Don't think this is not our problem. Global warming is a problem shared by all countries. All countries must share in delivering the solution. The solution is dependent on energy efficient, low direct emissions HVACR.
The solution is clearly a global HVACR agreement. A global HVACR agreement that calls for dramatic reduction of both indirect and direct emissions. An agreement that calls for energy efficiency, energy performance benchmarking and the elimination of HFC refrigerants. The solution is natural refrigerants in high efficiency mechanical engineering and building design.
Natural refrigerants are in and of themselves highly energy efficient because they are better, more energy efficient in heat transfer and cheaper. These are facts. Together the low global warming potential of natural refrigerant direct emissions and the high efficiency of natural refrigerants generating lower indirect emissions will deliver far lower global warming. These benefits are commercially warranted via life cycle cost savings.
Obviously natural refrigerants can be used well or poorly. If the mechanical engineering employed in the use of any refrigerant is not energy efficient, the total emissions of any given HVACR system will not be sufficiently improved.
The converse is also true. If natural refrigerants are used in concert with high efficiency mechanical engineering the HVACR system can be optimized and total emissions minimized.
If this occurs in the context of optimized and integrated energy efficiency, the total system can be highly energy efficient. By this we mean optimal energy management, heat load management and mechanical engineering.
The result is commercially warranted and important.
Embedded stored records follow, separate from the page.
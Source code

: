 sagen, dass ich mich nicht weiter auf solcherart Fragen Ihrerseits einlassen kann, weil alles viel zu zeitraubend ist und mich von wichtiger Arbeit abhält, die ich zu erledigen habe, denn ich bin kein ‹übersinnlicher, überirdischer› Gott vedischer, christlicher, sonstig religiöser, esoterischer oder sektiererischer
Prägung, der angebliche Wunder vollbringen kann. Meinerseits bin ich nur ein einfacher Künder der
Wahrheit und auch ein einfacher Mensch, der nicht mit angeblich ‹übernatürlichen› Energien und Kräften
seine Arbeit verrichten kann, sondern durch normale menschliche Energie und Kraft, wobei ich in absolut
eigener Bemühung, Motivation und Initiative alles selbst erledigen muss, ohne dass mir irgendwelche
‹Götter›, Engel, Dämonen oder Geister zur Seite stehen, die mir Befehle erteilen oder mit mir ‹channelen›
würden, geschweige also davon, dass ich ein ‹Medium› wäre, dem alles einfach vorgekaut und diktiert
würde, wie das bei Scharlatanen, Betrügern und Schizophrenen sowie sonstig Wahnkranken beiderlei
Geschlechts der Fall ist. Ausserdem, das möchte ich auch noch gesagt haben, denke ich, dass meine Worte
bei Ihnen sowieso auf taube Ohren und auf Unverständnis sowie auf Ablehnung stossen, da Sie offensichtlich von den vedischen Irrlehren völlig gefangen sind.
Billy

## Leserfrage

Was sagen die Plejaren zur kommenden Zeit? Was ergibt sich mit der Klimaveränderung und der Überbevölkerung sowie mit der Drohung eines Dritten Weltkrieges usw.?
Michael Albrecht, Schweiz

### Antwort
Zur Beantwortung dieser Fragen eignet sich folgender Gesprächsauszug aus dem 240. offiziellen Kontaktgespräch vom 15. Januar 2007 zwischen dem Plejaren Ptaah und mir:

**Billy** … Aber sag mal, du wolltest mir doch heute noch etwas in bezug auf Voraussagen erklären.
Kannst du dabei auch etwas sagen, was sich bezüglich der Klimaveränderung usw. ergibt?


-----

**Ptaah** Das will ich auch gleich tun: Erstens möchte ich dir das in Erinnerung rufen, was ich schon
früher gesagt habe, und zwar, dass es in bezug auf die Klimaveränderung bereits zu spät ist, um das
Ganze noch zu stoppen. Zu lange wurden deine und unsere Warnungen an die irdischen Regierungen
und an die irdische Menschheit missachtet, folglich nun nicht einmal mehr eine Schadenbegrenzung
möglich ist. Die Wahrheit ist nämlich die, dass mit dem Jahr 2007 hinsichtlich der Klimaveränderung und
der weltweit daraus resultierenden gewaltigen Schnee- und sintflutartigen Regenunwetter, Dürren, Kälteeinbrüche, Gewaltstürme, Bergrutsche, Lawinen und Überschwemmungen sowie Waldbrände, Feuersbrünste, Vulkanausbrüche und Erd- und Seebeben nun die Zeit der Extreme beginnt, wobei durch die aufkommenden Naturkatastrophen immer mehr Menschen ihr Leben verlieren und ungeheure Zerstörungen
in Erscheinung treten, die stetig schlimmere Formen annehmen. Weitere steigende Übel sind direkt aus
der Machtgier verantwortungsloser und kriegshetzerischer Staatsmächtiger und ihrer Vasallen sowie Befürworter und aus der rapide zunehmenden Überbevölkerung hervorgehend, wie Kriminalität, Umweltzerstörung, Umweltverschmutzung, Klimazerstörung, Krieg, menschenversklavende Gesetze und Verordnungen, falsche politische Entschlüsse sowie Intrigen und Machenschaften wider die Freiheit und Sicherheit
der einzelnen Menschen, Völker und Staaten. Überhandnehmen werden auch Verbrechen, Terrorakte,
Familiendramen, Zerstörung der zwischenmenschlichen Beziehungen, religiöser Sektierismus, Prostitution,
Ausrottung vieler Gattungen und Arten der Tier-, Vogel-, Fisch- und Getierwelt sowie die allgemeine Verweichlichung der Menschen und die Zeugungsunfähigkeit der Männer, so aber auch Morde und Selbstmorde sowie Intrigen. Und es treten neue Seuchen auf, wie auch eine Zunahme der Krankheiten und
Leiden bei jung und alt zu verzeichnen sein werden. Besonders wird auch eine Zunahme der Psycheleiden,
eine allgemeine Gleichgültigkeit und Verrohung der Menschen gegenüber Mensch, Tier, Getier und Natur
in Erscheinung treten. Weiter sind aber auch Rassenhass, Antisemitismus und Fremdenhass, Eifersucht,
There is ample proof that natural refrigerant based technology can be delivered at lower life cycle cost than HFC based technology.
Education. Everyone concerned with HVACR use needs to understand the problem and the solution. That is just about everyone. But particularly the specifiers, suppliers and contractors that design and install HVACR systems in all sectors: domestic, commercial and industrial.
This is an enormous educational task involving hundreds of thousands of people and organisations in Australia in concert with a global agreement.
But the starting point is understanding the problem: the enormous contribution of total HVACR emissions if we don't stop using HFC refrigerants and we don't focus on the energy efficiency in HVACR systems design. Until the industry at large faces up to total HVACR emissions we will not recognise the opportunity made available by natural refrigerants in energy efficient building and production systems.